_Excerpted data_

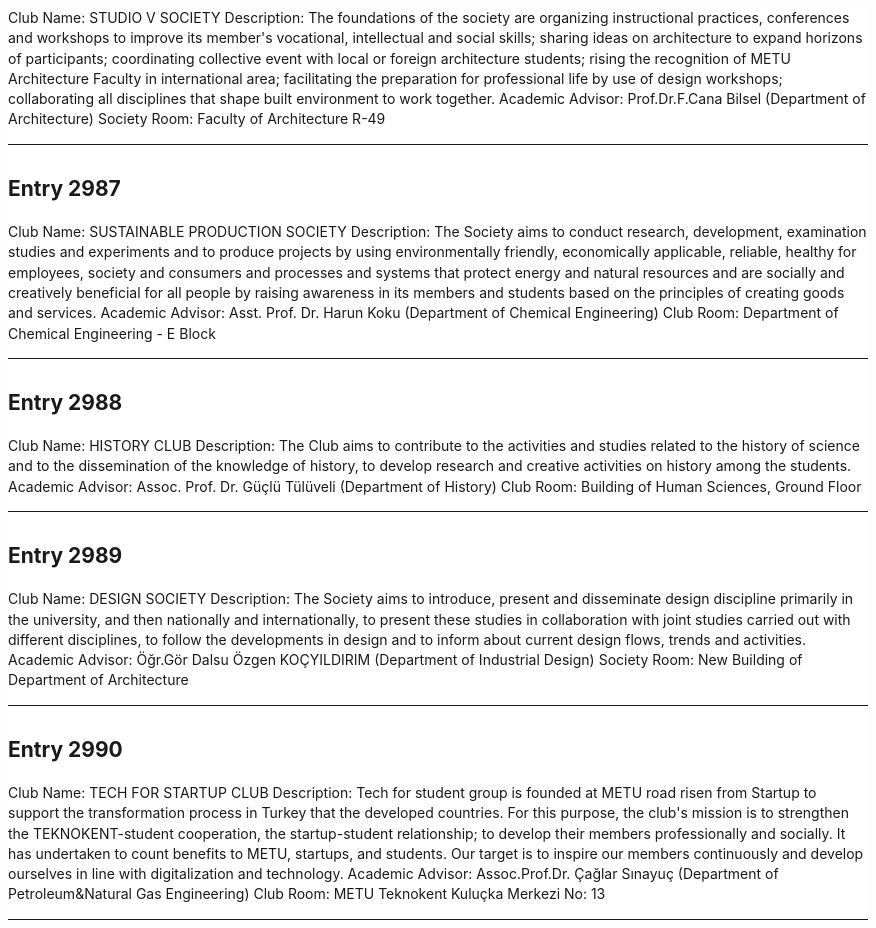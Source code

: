 Club Name: STUDIO V SOCIETY
Description: The foundations of the society are organizing instructional practices, conferences and workshops to improve its member's vocational, intellectual and social skills; sharing ideas on architecture to expand horizons of participants; coordinating collective event with local or foreign architecture students; rising the recognition of METU Architecture Faculty in international area; facilitating the preparation for professional life by use of design workshops; collaborating all disciplines that shape built environment to work together. Academic Advisor: Prof.Dr.F.Cana Bilsel (Department of Architecture) Society Room: Faculty of Architecture R-49 

---

## Entry 2987

Club Name: SUSTAINABLE PRODUCTION SOCIETY
Description: The Society aims to conduct research, development, examination studies and experiments and to produce projects by using environmentally friendly, economically applicable, reliable, healthy for employees, society and consumers and processes and systems that protect energy and natural resources and are socially and creatively beneficial for all people by raising awareness in its members and students based on the principles of creating goods and services. Academic Advisor: Asst. Prof. Dr. Harun Koku (Department of Chemical Engineering) Club Room: Department of Chemical Engineering - E Block 

---

## Entry 2988

Club Name: HISTORY CLUB
Description: The Club aims to contribute to the activities and studies related to the history of science and to the dissemination of the knowledge of history, to develop research and creative activities on history among the students. Academic Advisor: Assoc. Prof. Dr. Güçlü Tülüveli (Department of History) Club Room: Building of Human Sciences, Ground Floor 

---

## Entry 2989

Club Name: DESIGN SOCIETY
Description: The Society aims to introduce, present and disseminate design discipline primarily in the university, and then nationally and internationally, to present these studies in collaboration with joint studies carried out with different disciplines, to follow the developments in design and to inform about current design flows, trends and activities. Academic Advisor: Öğr.Gör Dalsu Özgen KOÇYILDIRIM (Department of Industrial Design) Society Room: New Building of Department of Architecture 

---

## Entry 2990

Club Name: TECH FOR STARTUP CLUB
Description: Tech for student group is founded at METU road risen from Startup to support the transformation process in Turkey that the developed countries. For this purpose, the club's mission is to strengthen the TEKNOKENT-student cooperation, the startup-student relationship; to develop their members professionally and socially. It has undertaken to count benefits to METU, startups, and students. Our target is to inspire our members continuously and develop ourselves in line with digitalization and technology. Academic Advisor: Assoc.Prof.Dr. Çağlar Sınayuç (Department of Petroleum&Natural Gas Engineering) Club Room: METU Teknokent Kuluçka Merkezi No: 13 

---
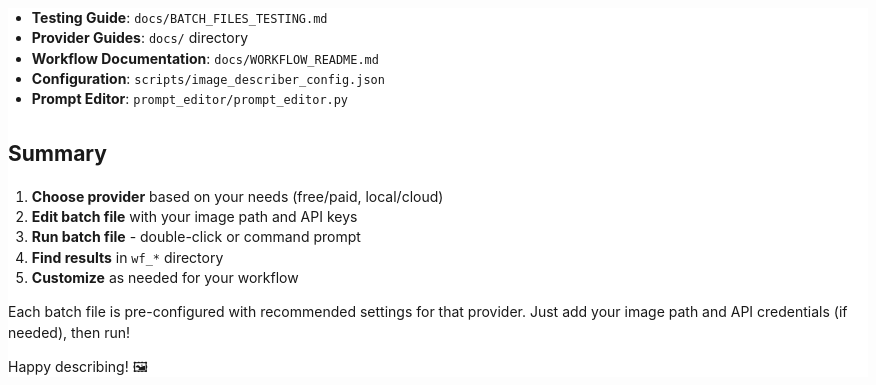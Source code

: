 - **Testing Guide**: `docs/BATCH_FILES_TESTING.md`
- **Provider Guides**: `docs/` directory
- **Workflow Documentation**: `docs/WORKFLOW_README.md`
- **Configuration**: `scripts/image_describer_config.json`
- **Prompt Editor**: `prompt_editor/prompt_editor.py`

## Summary

1. **Choose provider** based on your needs (free/paid, local/cloud)
2. **Edit batch file** with your image path and API keys
3. **Run batch file** - double-click or command prompt
4. **Find results** in `wf_*` directory
5. **Customize** as needed for your workflow

Each batch file is pre-configured with recommended settings for that provider. Just add your image path and API credentials (if needed), then run!

Happy describing! 🖼️
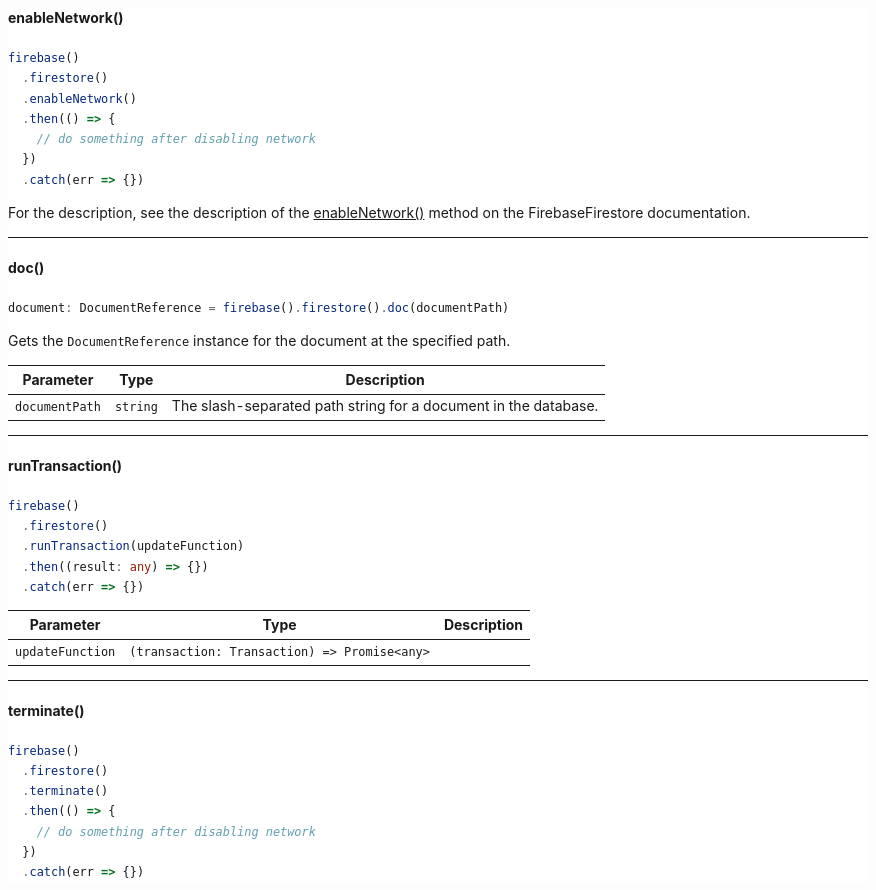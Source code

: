 
#### enableNetwork()

```ts
firebase()
  .firestore()
  .enableNetwork()
  .then(() => {
    // do something after disabling network
  })
  .catch(err => {})
```

For the description, see the description of the [enableNetwork()](<https://firebase.google.com/docs/reference/android/com/google/firebase/firestore/FirebaseFirestore#enableNetwork()>) method on the FirebaseFirestore documentation.

---

#### doc()

```ts
document: DocumentReference = firebase().firestore().doc(documentPath)
```

Gets the `DocumentReference` instance for the document at the specified path.

| Parameter      | Type     | Description                                                     |
| -------------- | -------- | --------------------------------------------------------------- |
| `documentPath` | `string` | The slash-separated path string for a document in the database. |

---

#### runTransaction()

```ts
firebase()
  .firestore()
  .runTransaction(updateFunction)
  .then((result: any) => {})
  .catch(err => {})
```

| Parameter        | Type                                         | Description |
| ---------------- | -------------------------------------------- | ----------- |
| `updateFunction` | `(transaction: Transaction) => Promise<any>` |

---

#### terminate()

```ts
firebase()
  .firestore()
  .terminate()
  .then(() => {
    // do something after disabling network
  })
  .catch(err => {})
```
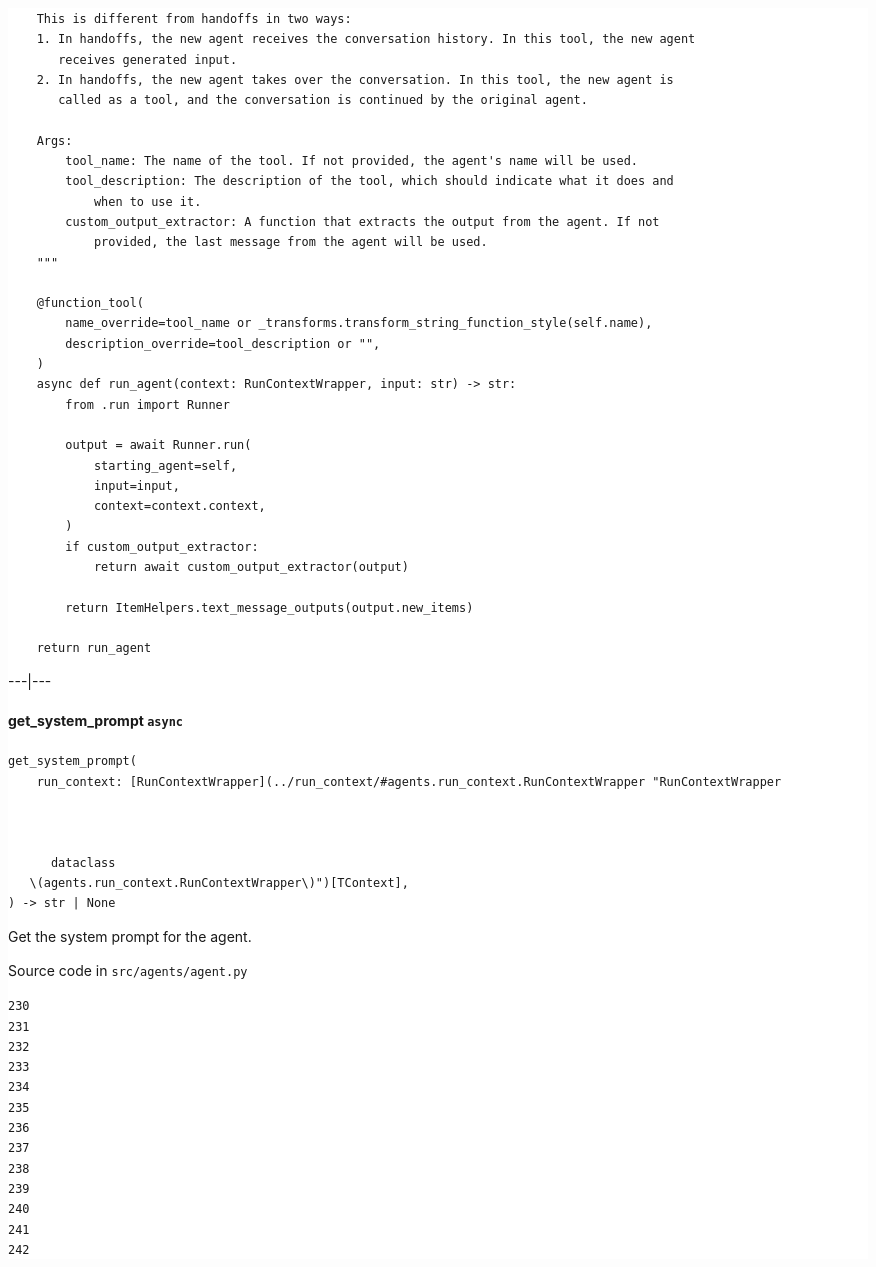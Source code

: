         This is different from handoffs in two ways:
        1. In handoffs, the new agent receives the conversation history. In this tool, the new agent
           receives generated input.
        2. In handoffs, the new agent takes over the conversation. In this tool, the new agent is
           called as a tool, and the conversation is continued by the original agent.
    
        Args:
            tool_name: The name of the tool. If not provided, the agent's name will be used.
            tool_description: The description of the tool, which should indicate what it does and
                when to use it.
            custom_output_extractor: A function that extracts the output from the agent. If not
                provided, the last message from the agent will be used.
        """
    
        @function_tool(
            name_override=tool_name or _transforms.transform_string_function_style(self.name),
            description_override=tool_description or "",
        )
        async def run_agent(context: RunContextWrapper, input: str) -> str:
            from .run import Runner
    
            output = await Runner.run(
                starting_agent=self,
                input=input,
                context=context.context,
            )
            if custom_output_extractor:
                return await custom_output_extractor(output)
    
            return ItemHelpers.text_message_outputs(output.new_items)
    
        return run_agent
      
  
---|---  
  
####  get_system_prompt `async`
    
    
    get_system_prompt(
        run_context: [RunContextWrapper](../run_context/#agents.run_context.RunContextWrapper "RunContextWrapper
    
    
      
          dataclass
       \(agents.run_context.RunContextWrapper\)")[TContext],
    ) -> str | None
    

Get the system prompt for the agent.

Source code in `src/agents/agent.py`
    
    
    230
    231
    232
    233
    234
    235
    236
    237
    238
    239
    240
    241
    242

_Your objective_
Copy the lines of the entries above that mention "directory".

_Result of the task_
- **Provider Guides**: `docs/` directory
4. **Find results** in `wf_*` directory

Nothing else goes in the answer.